▶ **Assignment**: Set down, exactly as written, every line from the top of the records below to the line containing "### 1. SUME", both ends included, and no others.

▶ **Recorded data**:
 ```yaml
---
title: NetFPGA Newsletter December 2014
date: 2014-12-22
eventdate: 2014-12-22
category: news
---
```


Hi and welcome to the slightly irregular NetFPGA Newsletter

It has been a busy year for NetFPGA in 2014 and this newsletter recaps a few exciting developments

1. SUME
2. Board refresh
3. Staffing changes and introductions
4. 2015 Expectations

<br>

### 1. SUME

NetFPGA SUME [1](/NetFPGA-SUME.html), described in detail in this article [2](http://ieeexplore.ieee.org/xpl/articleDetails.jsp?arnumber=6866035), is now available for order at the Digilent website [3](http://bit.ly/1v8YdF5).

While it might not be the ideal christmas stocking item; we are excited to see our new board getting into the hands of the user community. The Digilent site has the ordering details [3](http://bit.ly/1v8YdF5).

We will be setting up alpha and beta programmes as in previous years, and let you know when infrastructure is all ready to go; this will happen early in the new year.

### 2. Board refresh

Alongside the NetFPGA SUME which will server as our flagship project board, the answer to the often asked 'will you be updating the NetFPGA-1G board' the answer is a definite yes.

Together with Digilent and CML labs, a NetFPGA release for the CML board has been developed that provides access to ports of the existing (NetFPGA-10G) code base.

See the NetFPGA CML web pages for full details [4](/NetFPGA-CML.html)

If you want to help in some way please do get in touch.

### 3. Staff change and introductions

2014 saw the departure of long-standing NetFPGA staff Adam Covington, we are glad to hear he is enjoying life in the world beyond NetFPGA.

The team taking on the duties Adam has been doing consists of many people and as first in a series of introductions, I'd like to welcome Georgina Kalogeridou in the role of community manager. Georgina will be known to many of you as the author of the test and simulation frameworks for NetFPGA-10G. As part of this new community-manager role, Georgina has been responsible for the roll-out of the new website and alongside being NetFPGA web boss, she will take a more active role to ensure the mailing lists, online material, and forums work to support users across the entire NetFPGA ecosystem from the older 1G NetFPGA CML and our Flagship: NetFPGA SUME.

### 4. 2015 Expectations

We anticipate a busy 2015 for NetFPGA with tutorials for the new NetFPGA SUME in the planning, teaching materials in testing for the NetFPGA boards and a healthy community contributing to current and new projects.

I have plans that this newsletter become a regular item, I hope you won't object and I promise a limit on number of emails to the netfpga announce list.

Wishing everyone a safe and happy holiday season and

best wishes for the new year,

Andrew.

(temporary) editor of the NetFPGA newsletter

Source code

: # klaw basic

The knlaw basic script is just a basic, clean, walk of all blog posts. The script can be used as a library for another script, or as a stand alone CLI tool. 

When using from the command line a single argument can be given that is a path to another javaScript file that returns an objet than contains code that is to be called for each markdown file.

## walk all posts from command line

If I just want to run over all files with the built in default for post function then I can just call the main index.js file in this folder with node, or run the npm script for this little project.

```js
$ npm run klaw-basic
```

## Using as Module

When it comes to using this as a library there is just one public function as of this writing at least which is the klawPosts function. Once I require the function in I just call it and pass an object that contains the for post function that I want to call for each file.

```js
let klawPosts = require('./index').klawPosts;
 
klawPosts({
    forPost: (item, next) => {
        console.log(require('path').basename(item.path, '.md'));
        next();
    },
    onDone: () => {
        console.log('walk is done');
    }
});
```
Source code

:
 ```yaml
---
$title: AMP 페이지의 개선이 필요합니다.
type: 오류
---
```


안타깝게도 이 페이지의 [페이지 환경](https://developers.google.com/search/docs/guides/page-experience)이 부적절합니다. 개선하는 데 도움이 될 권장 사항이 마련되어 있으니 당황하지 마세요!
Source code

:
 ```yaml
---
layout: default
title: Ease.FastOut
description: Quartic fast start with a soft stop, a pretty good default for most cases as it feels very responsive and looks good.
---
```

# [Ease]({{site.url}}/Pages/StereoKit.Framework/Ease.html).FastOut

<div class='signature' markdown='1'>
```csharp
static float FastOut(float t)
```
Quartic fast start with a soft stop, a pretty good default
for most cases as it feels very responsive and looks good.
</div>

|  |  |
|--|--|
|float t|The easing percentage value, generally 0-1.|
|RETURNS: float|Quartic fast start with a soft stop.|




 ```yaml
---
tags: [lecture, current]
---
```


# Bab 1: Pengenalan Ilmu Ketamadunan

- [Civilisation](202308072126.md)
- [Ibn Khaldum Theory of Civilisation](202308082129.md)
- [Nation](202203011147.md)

▶ **Answer to the exercise**:
 ```yaml
---
title: NetFPGA Newsletter December 2014
date: 2014-12-22
eventdate: 2014-12-22
category: news
---
```


Hi and welcome to the slightly irregular NetFPGA Newsletter

It has been a busy year for NetFPGA in 2014 and this newsletter recaps a few exciting developments

1. SUME
2. Board refresh
3. Staffing changes and introductions
4. 2015 Expectations

<br>

### 1. SUME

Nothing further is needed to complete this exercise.